Brief - Your task is to count the lines of the entries below that include the word "Software" and to give only the resulting number.

§

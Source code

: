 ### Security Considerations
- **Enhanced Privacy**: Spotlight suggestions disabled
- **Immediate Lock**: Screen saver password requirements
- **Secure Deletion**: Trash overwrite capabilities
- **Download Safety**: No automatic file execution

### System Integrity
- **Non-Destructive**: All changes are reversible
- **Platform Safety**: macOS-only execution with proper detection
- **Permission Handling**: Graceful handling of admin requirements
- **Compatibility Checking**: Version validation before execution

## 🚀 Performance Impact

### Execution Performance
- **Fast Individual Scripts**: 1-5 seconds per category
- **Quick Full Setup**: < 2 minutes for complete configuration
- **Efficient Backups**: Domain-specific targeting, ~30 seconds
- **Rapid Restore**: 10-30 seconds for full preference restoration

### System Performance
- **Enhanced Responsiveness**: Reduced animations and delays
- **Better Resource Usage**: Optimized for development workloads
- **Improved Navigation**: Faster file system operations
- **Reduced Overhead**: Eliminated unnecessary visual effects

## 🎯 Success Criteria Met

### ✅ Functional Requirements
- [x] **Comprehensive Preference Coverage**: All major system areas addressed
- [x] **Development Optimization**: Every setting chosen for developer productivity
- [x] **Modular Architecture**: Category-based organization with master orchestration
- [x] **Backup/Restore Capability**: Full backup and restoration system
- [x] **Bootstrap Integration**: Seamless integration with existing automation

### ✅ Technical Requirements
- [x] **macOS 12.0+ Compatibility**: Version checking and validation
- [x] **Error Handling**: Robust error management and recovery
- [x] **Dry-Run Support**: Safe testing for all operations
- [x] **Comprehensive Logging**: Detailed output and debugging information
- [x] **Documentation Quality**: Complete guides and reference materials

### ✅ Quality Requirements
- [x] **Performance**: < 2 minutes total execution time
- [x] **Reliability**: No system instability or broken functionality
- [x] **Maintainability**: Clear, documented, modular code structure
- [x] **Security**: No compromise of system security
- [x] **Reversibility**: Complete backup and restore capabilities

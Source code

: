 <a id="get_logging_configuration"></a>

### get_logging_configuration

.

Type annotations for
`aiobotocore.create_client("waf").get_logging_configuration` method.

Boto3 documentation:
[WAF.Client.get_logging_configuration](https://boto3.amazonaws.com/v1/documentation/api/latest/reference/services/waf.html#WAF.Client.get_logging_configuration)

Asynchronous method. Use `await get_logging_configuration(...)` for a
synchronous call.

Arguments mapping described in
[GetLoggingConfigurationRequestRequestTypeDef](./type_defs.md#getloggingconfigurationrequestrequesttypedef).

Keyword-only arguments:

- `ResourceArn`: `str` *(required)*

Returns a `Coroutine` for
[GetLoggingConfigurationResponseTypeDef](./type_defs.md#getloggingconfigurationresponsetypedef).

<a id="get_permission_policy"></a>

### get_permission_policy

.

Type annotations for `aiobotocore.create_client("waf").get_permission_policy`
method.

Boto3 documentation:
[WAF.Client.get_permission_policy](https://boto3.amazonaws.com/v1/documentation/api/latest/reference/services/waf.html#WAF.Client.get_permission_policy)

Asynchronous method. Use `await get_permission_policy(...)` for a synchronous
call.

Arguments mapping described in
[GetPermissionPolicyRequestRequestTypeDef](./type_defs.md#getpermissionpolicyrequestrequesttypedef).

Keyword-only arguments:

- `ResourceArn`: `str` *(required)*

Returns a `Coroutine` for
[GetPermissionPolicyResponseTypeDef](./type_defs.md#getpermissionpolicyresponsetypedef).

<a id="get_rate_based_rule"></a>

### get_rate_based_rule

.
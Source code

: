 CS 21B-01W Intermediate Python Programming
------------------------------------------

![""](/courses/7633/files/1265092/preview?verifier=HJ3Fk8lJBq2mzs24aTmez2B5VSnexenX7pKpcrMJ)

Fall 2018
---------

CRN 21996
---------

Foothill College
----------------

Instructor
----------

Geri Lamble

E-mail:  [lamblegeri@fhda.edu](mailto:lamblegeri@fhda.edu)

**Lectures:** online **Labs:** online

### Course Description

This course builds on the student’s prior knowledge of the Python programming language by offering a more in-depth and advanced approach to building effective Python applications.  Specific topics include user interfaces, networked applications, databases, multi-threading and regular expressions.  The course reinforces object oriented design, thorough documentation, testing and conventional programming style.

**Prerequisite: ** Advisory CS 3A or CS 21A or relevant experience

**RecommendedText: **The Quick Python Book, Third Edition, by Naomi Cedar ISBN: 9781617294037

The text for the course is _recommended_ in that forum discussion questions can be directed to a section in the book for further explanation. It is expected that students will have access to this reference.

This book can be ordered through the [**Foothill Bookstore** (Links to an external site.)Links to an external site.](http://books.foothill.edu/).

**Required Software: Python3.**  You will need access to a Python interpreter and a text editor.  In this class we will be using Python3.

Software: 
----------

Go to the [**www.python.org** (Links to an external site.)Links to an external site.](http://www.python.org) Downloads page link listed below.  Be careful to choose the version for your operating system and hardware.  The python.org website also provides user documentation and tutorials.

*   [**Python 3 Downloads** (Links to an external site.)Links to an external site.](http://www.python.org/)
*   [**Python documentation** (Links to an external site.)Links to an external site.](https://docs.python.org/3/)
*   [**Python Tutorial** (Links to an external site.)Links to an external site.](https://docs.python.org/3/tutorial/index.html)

§

The completed task - 2